Accessibility is something that more folks could stand to consider and incorporate into their designs. Often, there are struggles for those of us out there who navigate with wheelchairs or other similar devices that the rest of the world just doesn’t even think about. One of those is finding vehicles that are wheelchair accessible.
Here in the United Kingdom, that can be an even bigger challenge. Since a lot of folks don’t drive every day, the market for cars and other vehicles like vans is just smaller than it is in a place like the United States (as just one example). So, it can make second-hand shopping even more troublesome.
Now, there are certain laws and specifications in action to help protect us in the public sphere, but these won’t always apply in the private sector. That’s why it is often placed into our own hands to find a vehicle that we can safely traverse the world in. If you’d like to learn more about how we can locate these types of automobiles (especially without having to pay a fortune for them), then make sure to keep reading.
What Qualifies as “Wheelchair Accessible”?
There are a lot of questions that we can ask going into this process, but one of the most relevant is this one: what actually counts as wheelchair accessible? It’s a bit difficult to put a pin on, but we’ll be doing our best to explain it.
In the past several decades, the United Kingdom has made efforts to make the country as a whole more accessible. There are many legal documents outlining this, and when you check travel and tourism guides, we rank fairly highly. All of this is to say that there is a fair amount of attention paid to these issues here.
Something to keep in mind is that handicap accessible is not the same as wheelchair accessible. There are different guidelines there, so if you are ever uncertain about a destination, it may not hurt to call ahead to ask. Anyhow, though, one of the biggest qualifiers for wheelchair accessibility is to include a ramp somewhere that is easy to get to and in good functioning order.
Unsurprisingly, this is one of the main features of new and used wheelchair accessible vehicles, though the location of the ramp can vary. Other things that you will likely see include wider hallways and entryways (or wider doors on the back of a van), specialized tables that allow for easy stopping, and signs that denote the “accessible” status.
When we say “ramp,” though, it’s more of a small incline. There are two different types of options most of the time – either rear entry or side entry. Each has its own pros and cons.
When we think of a “classic” design for vehicles manufactured for those in wheelchairs, this is typically what first comes to mind. They’re made with wide doors at the back or a hood that can lift up and unfold a ramp and/or incline. From there, it’s simply a matter of wheeling up into the vehicle.

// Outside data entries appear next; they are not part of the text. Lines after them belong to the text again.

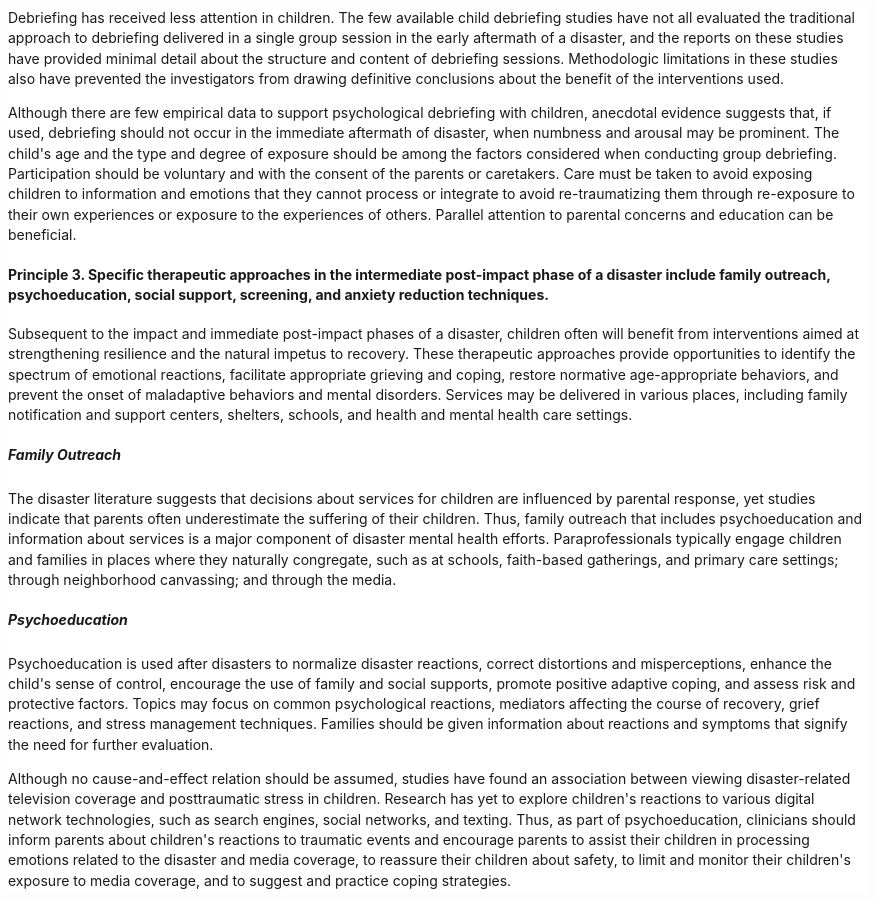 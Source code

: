 
Debriefing has received less attention in children. The few available child debriefing studies have not all evaluated the traditional approach to debriefing delivered in a single group session in the early aftermath of a disaster, and the reports on these studies have provided minimal detail about the structure and content of debriefing sessions. Methodologic limitations in these studies also have prevented the investigators from drawing definitive conclusions about the benefit of the interventions used. 


Although there are few empirical data to support psychological debriefing with children, anecdotal evidence suggests that, if used, debriefing should not occur in the immediate aftermath of disaster, when numbness and arousal may be prominent. The child's age and the type and degree of exposure should be among the factors considered when conducting group debriefing. Participation should be voluntary and with the consent of the parents or caretakers. Care must be taken to avoid exposing children to information and emotions that they cannot process or integrate to avoid re-traumatizing them through re-exposure to their own experiences or exposure to the experiences of others. Parallel attention to parental concerns and education can be beneficial. 


####  Principle 3. Specific therapeutic approaches in the intermediate post-impact phase of a disaster include family outreach, psychoeducation, social support, screening, and anxiety reduction techniques. 


Subsequent to the impact and immediate post-impact phases of a disaster, children often will benefit from interventions aimed at strengthening resilience and the natural impetus to recovery. These therapeutic approaches provide opportunities to identify the spectrum of emotional reactions, facilitate appropriate grieving and coping, restore normative age-appropriate behaviors, and prevent the onset of maladaptive behaviors and mental disorders. Services may be delivered in various places, including family notification and support centers, shelters, schools, and health and mental health care settings. 


#####  Family Outreach 


The disaster literature suggests that decisions about services for children are influenced by parental response, yet studies indicate that parents often underestimate the suffering of their children. Thus, family outreach that includes psychoeducation and information about services is a major component of disaster mental health efforts. Paraprofessionals typically engage children and families in places where they naturally congregate, such as at schools, faith-based gatherings, and primary care settings; through neighborhood canvassing; and through the media. 


#####  Psychoeducation 


Psychoeducation is used after disasters to normalize disaster reactions, correct distortions and misperceptions, enhance the child's sense of control, encourage the use of family and social supports, promote positive adaptive coping, and assess risk and protective factors. Topics may focus on common psychological reactions, mediators affecting the course of recovery, grief reactions, and stress management techniques. Families should be given information about reactions and symptoms that signify the need for further evaluation. 


Although no cause-and-effect relation should be assumed, studies have found an association between viewing disaster-related television coverage and posttraumatic stress in children. Research has yet to explore children's reactions to various digital network technologies, such as search engines, social networks, and texting. Thus, as part of psychoeducation, clinicians should inform parents about children's reactions to traumatic events and encourage parents to assist their children in processing emotions related to the disaster and media coverage, to reassure their children about safety, to limit and monitor their children's exposure to media coverage, and to suggest and practice coping strategies.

The floor of the car isn’t lowered in these cases, which allows the person to be a passenger from the second row (from the central channel). The biggest thing to keep in mind here, though, is that it’s better suited for wheelchair users who travel with a caregiver of some sort. They can’t be operated alone, so that can be tricky if you live independently.
The other option available is a side entry vehicle, which you can read a bit more about on this page. With these, there are special doors on one or both sides of the vehicle and the floor is lowered to ensure that navigating inside is as easy as possible. Depending on the one that you get, the owner is usually able to drive them rather than having to rely on someone else.
However, the owner can also sit in the second row if they’d prefer. If you live in an area that has a lot of parallel parking (or if that’s not really a concern for you), then it might be the right fit.
Is it Safe to Get a Second-Hand One?
Another thing that concerns many folks is the matter of getting a second-hand automobile. We hear horror stories of used car salesmen and the like, and it gives the entire market and industry a bit of a bad reputation. With that said, let’s face it – getting an accessible car isn’t exactly cheap.
Why not save a few thousand dollars by getting one second-hand? Although it might sound surprising, there really aren’t many drawbacks to doing so. While this is a United States site, https://www.nhtsa.gov/road-safety/adapted-vehicles, it does offer some valuable information about what adapted vehicles look like so that you can be a prepared shopper going into the process.
Now, when shopping for a used vehicle, there are a few things that you’ll want to keep in mind. When you go on site to inspect it, pay close attention to all of the features. Check the brakes and ensure that they work, test out the windshield wipers, and ask questions about how many miles is on it. There’s absolutely nothing wrong with shopping this way, and it can save you money, but it does take some thought and preparation (just like shopping for new cars).
Something else that you’ll want to think about is that there are somewhat limited availabilities when it comes to wheelchair accessible automobiles. Most likely, you’ll need to keep an eye on what the stock is in your area by checking out local mobility vehicle sellers. Thankfully, though, they often upload their stock online.
You can also call to ask what options you have, so that’s helpful. Really, you can talk to customer service any time that you need it – it can be easy to forget to prioritize our needs and specifications at times, after all.